**MATERIAL SHOWN**
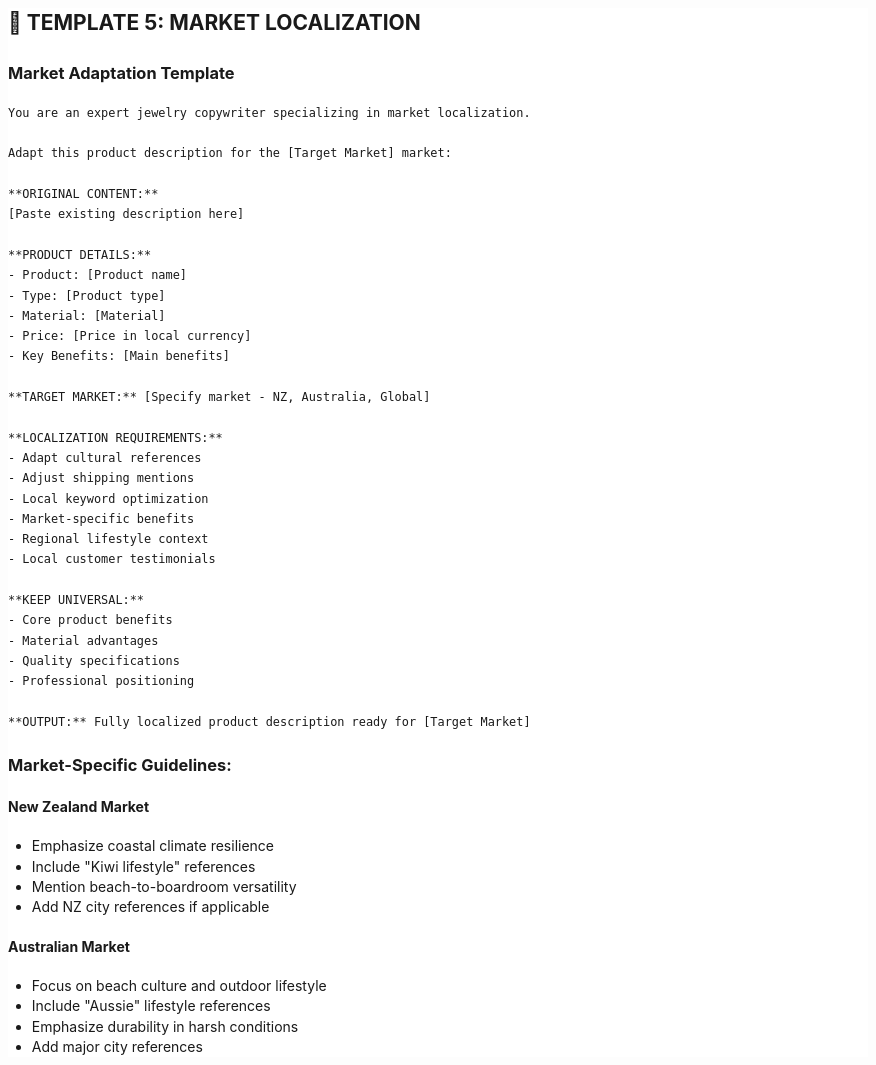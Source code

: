 
## 📝 TEMPLATE 5: MARKET LOCALIZATION

### **Market Adaptation Template**

```prompt
You are an expert jewelry copywriter specializing in market localization.

Adapt this product description for the [Target Market] market:

**ORIGINAL CONTENT:**
[Paste existing description here]

**PRODUCT DETAILS:**
- Product: [Product name]
- Type: [Product type]
- Material: [Material]
- Price: [Price in local currency]
- Key Benefits: [Main benefits]

**TARGET MARKET:** [Specify market - NZ, Australia, Global]

**LOCALIZATION REQUIREMENTS:**
- Adapt cultural references
- Adjust shipping mentions
- Local keyword optimization
- Market-specific benefits
- Regional lifestyle context
- Local customer testimonials

**KEEP UNIVERSAL:**
- Core product benefits
- Material advantages
- Quality specifications
- Professional positioning

**OUTPUT:** Fully localized product description ready for [Target Market]
```

### **Market-Specific Guidelines:**

#### **New Zealand Market**
- Emphasize coastal climate resilience
- Include "Kiwi lifestyle" references
- Mention beach-to-boardroom versatility
- Add NZ city references if applicable

#### **Australian Market**
- Focus on beach culture and outdoor lifestyle
- Include "Aussie" lifestyle references
- Emphasize durability in harsh conditions
- Add major city references

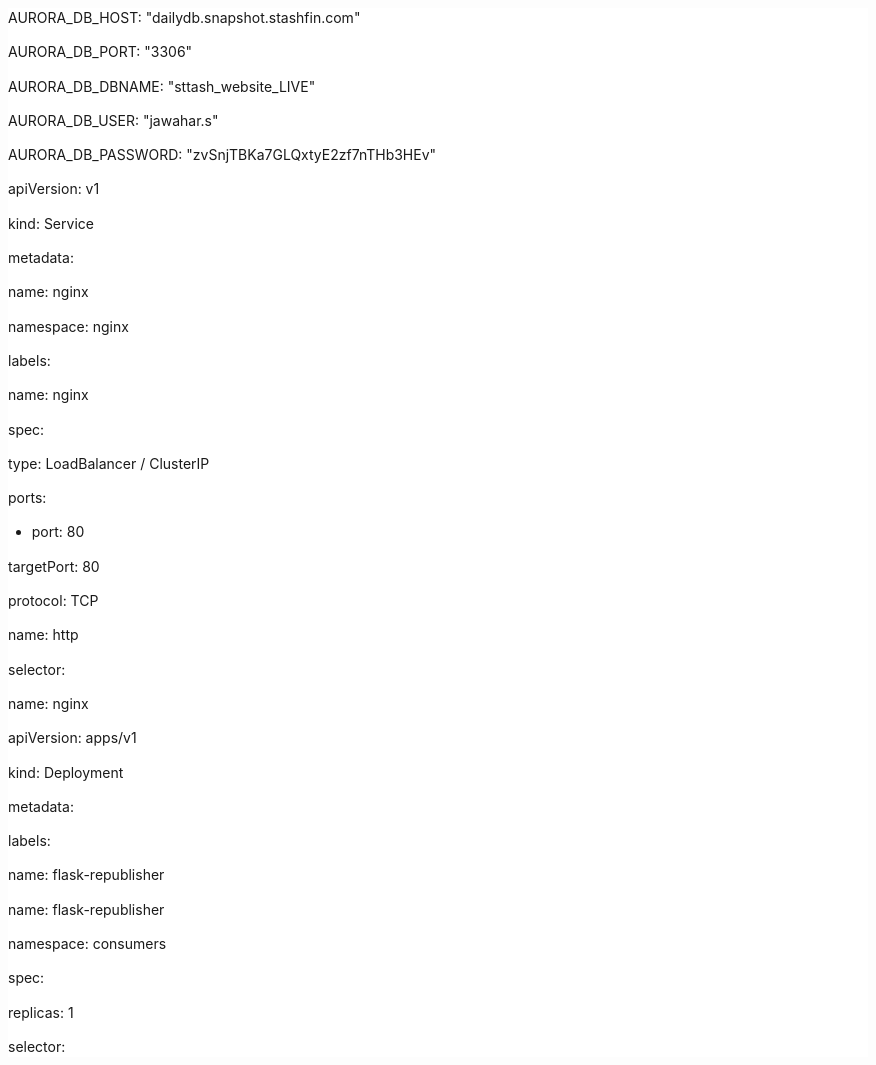 AURORA_DB_HOST: "dailydb.snapshot.stashfin.com"

AURORA_DB_PORT: "3306"

AURORA_DB_DBNAME: "sttash_website_LIVE"

AURORA_DB_USER: "jawahar.s"

AURORA_DB_PASSWORD: "zvSnjTBKa7GLQxtyE2zf7nTHb3HEv"





apiVersion: v1

kind: Service

metadata:

name: nginx

namespace: nginx

labels:

name: nginx

spec:

type: LoadBalancer / ClusterIP

ports:
-   port: 80

targetPort: 80

protocol: TCP

name: http

selector:

name: nginx



apiVersion: apps/v1

kind: Deployment

metadata:

labels:

name: flask-republisher

name: flask-republisher

namespace: consumers

spec:

replicas: 1

selector:
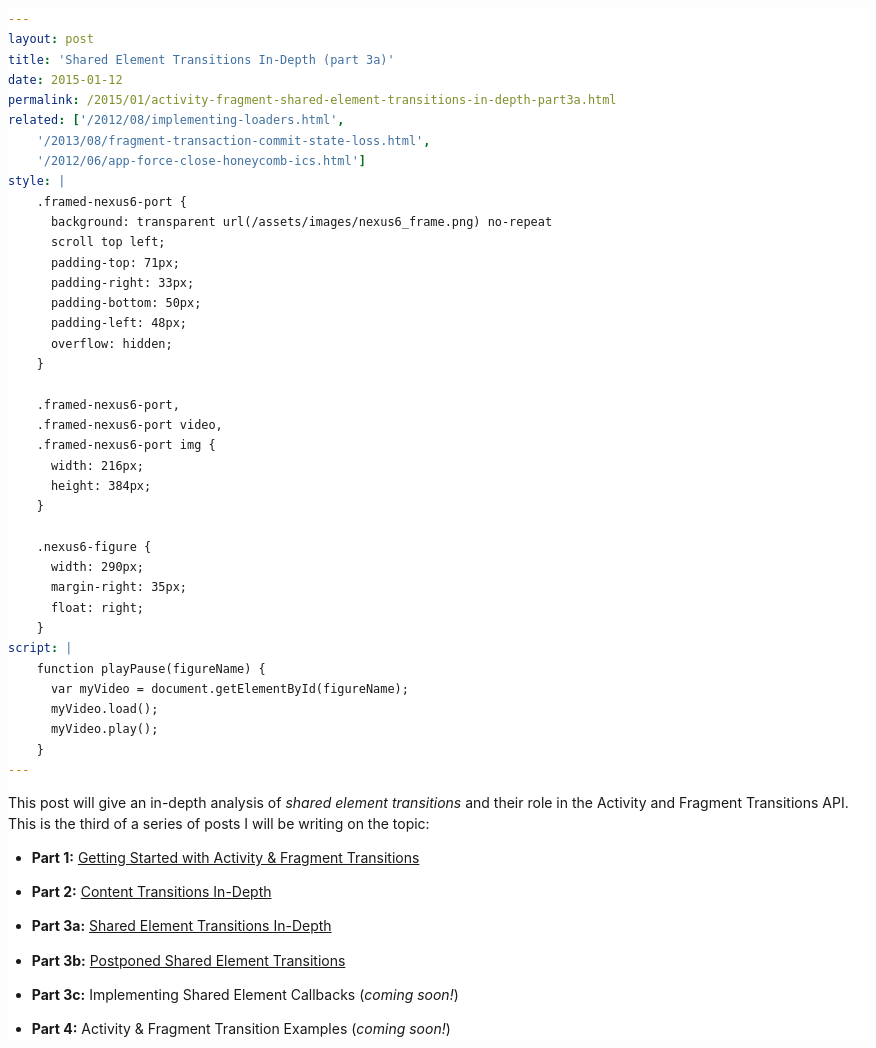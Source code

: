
 ```yaml
---
layout: post
title: 'Shared Element Transitions In-Depth (part 3a)'
date: 2015-01-12
permalink: /2015/01/activity-fragment-shared-element-transitions-in-depth-part3a.html
related: ['/2012/08/implementing-loaders.html',
    '/2013/08/fragment-transaction-commit-state-loss.html',
    '/2012/06/app-force-close-honeycomb-ics.html']
style: |
    .framed-nexus6-port {
      background: transparent url(/assets/images/nexus6_frame.png) no-repeat
      scroll top left;
      padding-top: 71px;
      padding-right: 33px;
      padding-bottom: 50px;
      padding-left: 48px;
      overflow: hidden;
    }

    .framed-nexus6-port,
    .framed-nexus6-port video,
    .framed-nexus6-port img {
      width: 216px;
      height: 384px;
    }

    .nexus6-figure {
      width: 290px;
      margin-right: 35px;
      float: right;
    }
script: |
    function playPause(figureName) {
      var myVideo = document.getElementById(figureName);
      myVideo.load();
      myVideo.play();
    }
---
```


This post will give an in-depth analysis of _shared element transitions_ and their role in the Activity and Fragment Transitions API. This is the third of a series of posts I will be writing on the topic:

* **Part 1:** [Getting Started with Activity & Fragment Transitions][part1]
* **Part 2:** [Content Transitions In-Depth][part2]
* **Part 3a:** [Shared Element Transitions In-Depth][part3a]
* **Part 3b:** [Postponed Shared Element Transitions][part3b]
* **Part 3c:** Implementing Shared Element Callbacks (_coming soon!_)
* **Part 4:** Activity & Fragment Transition Examples (_coming soon!_)


  [setSharedElementExitTransition]: https://developer.android.com/reference/android/view/Window.html#setSharedElementExitTransition(android.transition.Transition)
  [setSharedElementEnterTransition]: https://developer.android.com/reference/android/view/Window.html#setSharedElementEnterTransition(android.transition.Transition)
  [setSharedElementReturnTransition]: https://developer.android.com/reference/android/view/Window.html#setSharedElementReturnTransition(android.transition.Transition)
  [setSharedElementReenterTransition]: https://developer.android.com/reference/android/view/Window.html#setSharedElementReenterTransition(android.transition.Transition)
  [Fragment#setSharedElementExitTransition]: https://developer.android.com/reference/android/app/Fragment.html#setSharedElementExitTransition(android.transition.Transition)
  [Fragment#setSharedElementEnterTransition]: https://developer.android.com/reference/android/app/Fragment.html#setSharedElementEnterTransition(android.transition.Transition)
  [Fragment#setSharedElementReturnTransition]: https://developer.android.com/reference/android/app/Fragment.html#setSharedElementReturnTransition(android.transition.Transition)
  [Fragment#setSharedElementReenterTransition]: https://developer.android.com/reference/android/app/Fragment.html#setSharedElementReenterTransition(android.transition.Transition)
  [Move]: https://github.com/android/platform_frameworks_base/blob/lollipop-release/core/res/res/transition/move.xml
  [postponeEnterTransition]: https://developer.android.com/reference/android/app/Activity.html#postponeEnterTransition()
  [startPostponedEnterTransition]: https://developer.android.com/reference/android/app/Activity.html#startPostponedEnterTransition()
  [setSharedElementsUseOverlay]: https://developer.android.com/reference/android/view/Window.html#setSharedElementsUseOverlay(boolean)
  [SharedElementCallback]: https://developer.android.com/reference/android/app/SharedElementCallback.html
  [Window]: http://developer.android.com/reference/android/view/Window.html
  [Fragment]: http://developer.android.com/reference/android/app/Fragment.html
  [MaterialDesignMeaningfulTransitions]: http://www.google.com/design/spec/animation/meaningful-transitions.html
  [SharedElementExitReenterBlogPost]: https://halfthought.wordpress.com/2014/12/08/what-are-all-these-dang-transitions/
  [StackOverflowExitReenterTransitions]: http://stackoverflow.com/q/27346020/844882
  [FragmentManager#executePendingTransactions]: https://developer.android.com/reference/android/app/FragmentManager.html#executePendingTransactions()
  [GooglePlusPostponeEnterTransition]: https://plus.google.com/+AlexLockwood/posts/FJsp1N9XNLS
  [GooglePlusSystemUI]: https://plus.google.com/+AlexLockwood/posts/RPtwZ5nNebb
  [PostponeEnterTransitionForFragments]: http://stackoverflow.com/q/26977303/844882
  [PostponeEnterTransitionForFragmentsG+]: https://plus.google.com/+AlexLockwood/posts/3DxHT42rmmY
  [ChangeBounds]: https://developer.android.com/reference/android/transition/ChangeBounds.html
  [ChangeTransform]: https://developer.android.com/reference/android/transition/ChangeTransform.html
  [ChangeClipBounds]: https://developer.android.com/reference/android/transition/ChangeClipBounds.html
  [ChangeImageTransform]: https://developer.android.com/reference/android/transition/ChangeImageTransform.html
  [View#getClipBounds()]: https://developer.android.com/reference/android/view/View.html#getClipBounds()
  [ImageView.ScaleType]: https://developer.android.com/reference/android/widget/ImageView.ScaleType.html
  [ChangeTransformParentIssue]: http://stackoverflow.com/q/26899779/844882
  [ViewOverlay]: https://developer.android.com/reference/android/view/ViewOverlay.html
  [ViewOverlayBlogPost]: http://graphics-geek.blogspot.com/2013/07/new-in-android-43-viewoverlay.html
  [OverlayForFragments]: http://stackoverflow.com/q/27892033/844882
  [part1]: /2014/12/activity-fragment-transitions-in-android-lollipop-part1.html
  [part2]: /2014/12/activity-fragment-content-transitions-in-depth-part2.html
  [part3a]: /2015/01/activity-fragment-shared-element-transitions-in-depth-part3a.html
  [part3b]: /2015/03/activity-postponed-shared-element-transitions-part3b.html
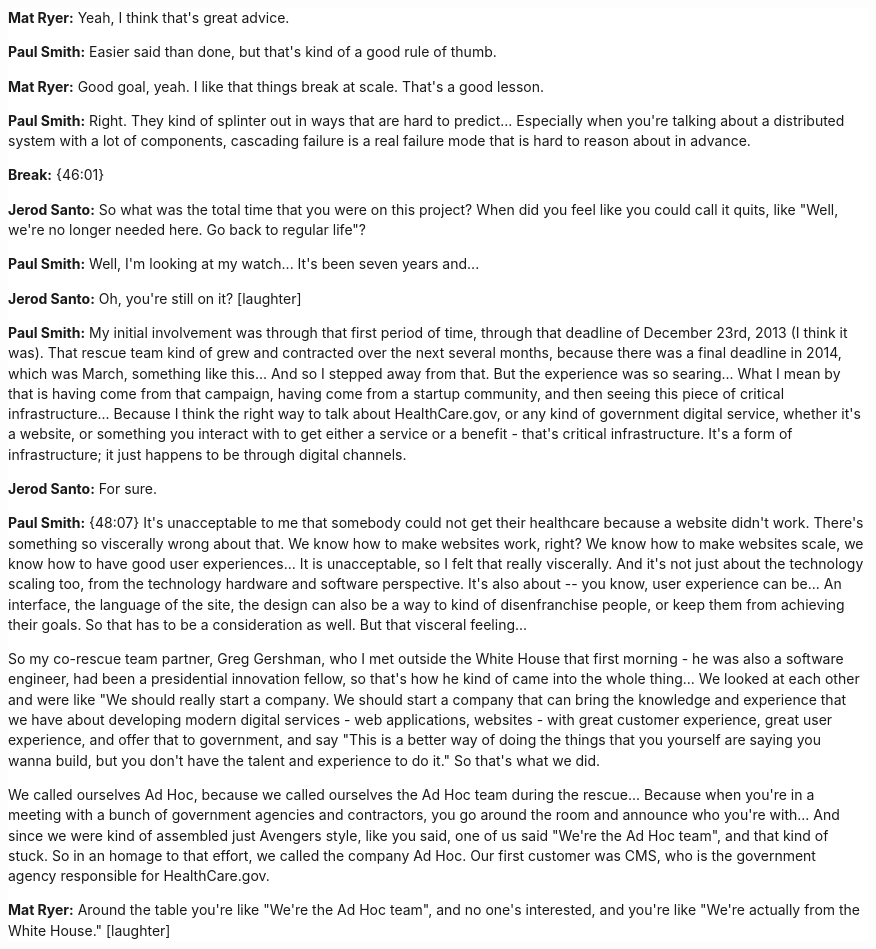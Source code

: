**Mat Ryer:** Yeah, I think that's great advice.

**Paul Smith:** Easier said than done, but that's kind of a good rule of thumb.

**Mat Ryer:** Good goal, yeah. I like that things break at scale. That's a good lesson.

**Paul Smith:** Right. They kind of splinter out in ways that are hard to predict... Especially when you're talking about a distributed system with a lot of components, cascading failure is a real failure mode that is hard to reason about in advance.

**Break:** \{46:01\}

**Jerod Santo:** So what was the total time that you were on this project? When did you feel like you could call it quits, like "Well, we're no longer needed here. Go back to regular life"?

**Paul Smith:** Well, I'm looking at my watch... It's been seven years and...

**Jerod Santo:** Oh, you're still on it? \[laughter\]

**Paul Smith:** My initial involvement was through that first period of time, through that deadline of December 23rd, 2013 (I think it was). That rescue team kind of grew and contracted over the next several months, because there was a final deadline in 2014, which was March, something like this... And so I stepped away from that. But the experience was so searing... What I mean by that is having come from that campaign, having come from a startup community, and then seeing this piece of critical infrastructure... Because I think the right way to talk about HealthCare.gov, or any kind of government digital service, whether it's a website, or something you interact with to get either a service or a benefit - that's critical infrastructure. It's a form of infrastructure; it just happens to be through digital channels.

**Jerod Santo:** For sure.

**Paul Smith:** \{48:07\} It's unacceptable to me that somebody could not get their healthcare because a website didn't work. There's something so viscerally wrong about that. We know how to make websites work, right? We know how to make websites scale, we know how to have good user experiences... It is unacceptable, so I felt that really viscerally. And it's not just about the technology scaling too, from the technology hardware and software perspective. It's also about -- you know, user experience can be... An interface, the language of the site, the design can also be a way to kind of disenfranchise people, or keep them from achieving their goals. So that has to be a consideration as well. But that visceral feeling...

So my co-rescue team partner, Greg Gershman, who I met outside the White House that first morning - he was also a software engineer, had been a presidential innovation fellow, so that's how he kind of came into the whole thing... We looked at each other and were like "We should really start a company. We should start a company that can bring the knowledge and experience that we have about developing modern digital services - web applications, websites - with great customer experience, great user experience, and offer that to government, and say "This is a better way of doing the things that you yourself are saying you wanna build, but you don't have the talent and experience to do it." So that's what we did.

We called ourselves Ad Hoc, because we called ourselves the Ad Hoc team during the rescue... Because when you're in a meeting with a bunch of government agencies and contractors, you go around the room and announce who you're with... And since we were kind of assembled just Avengers style, like you said, one of us said "We're the Ad Hoc team", and that kind of stuck. So in an homage to that effort, we called the company Ad Hoc. Our first customer was CMS, who is the government agency responsible for HealthCare.gov.

**Mat Ryer:** Around the table you're like "We're the Ad Hoc team", and no one's interested, and you're like "We're actually from the White House." \[laughter\]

**ASSIGNMENT**
Scan the lines above for the word "beach", then copy each line that has it.

**ANSWER BELOW**
- Mention beach-to-boardroom versatility
- Focus on beach culture and outdoor lifestyle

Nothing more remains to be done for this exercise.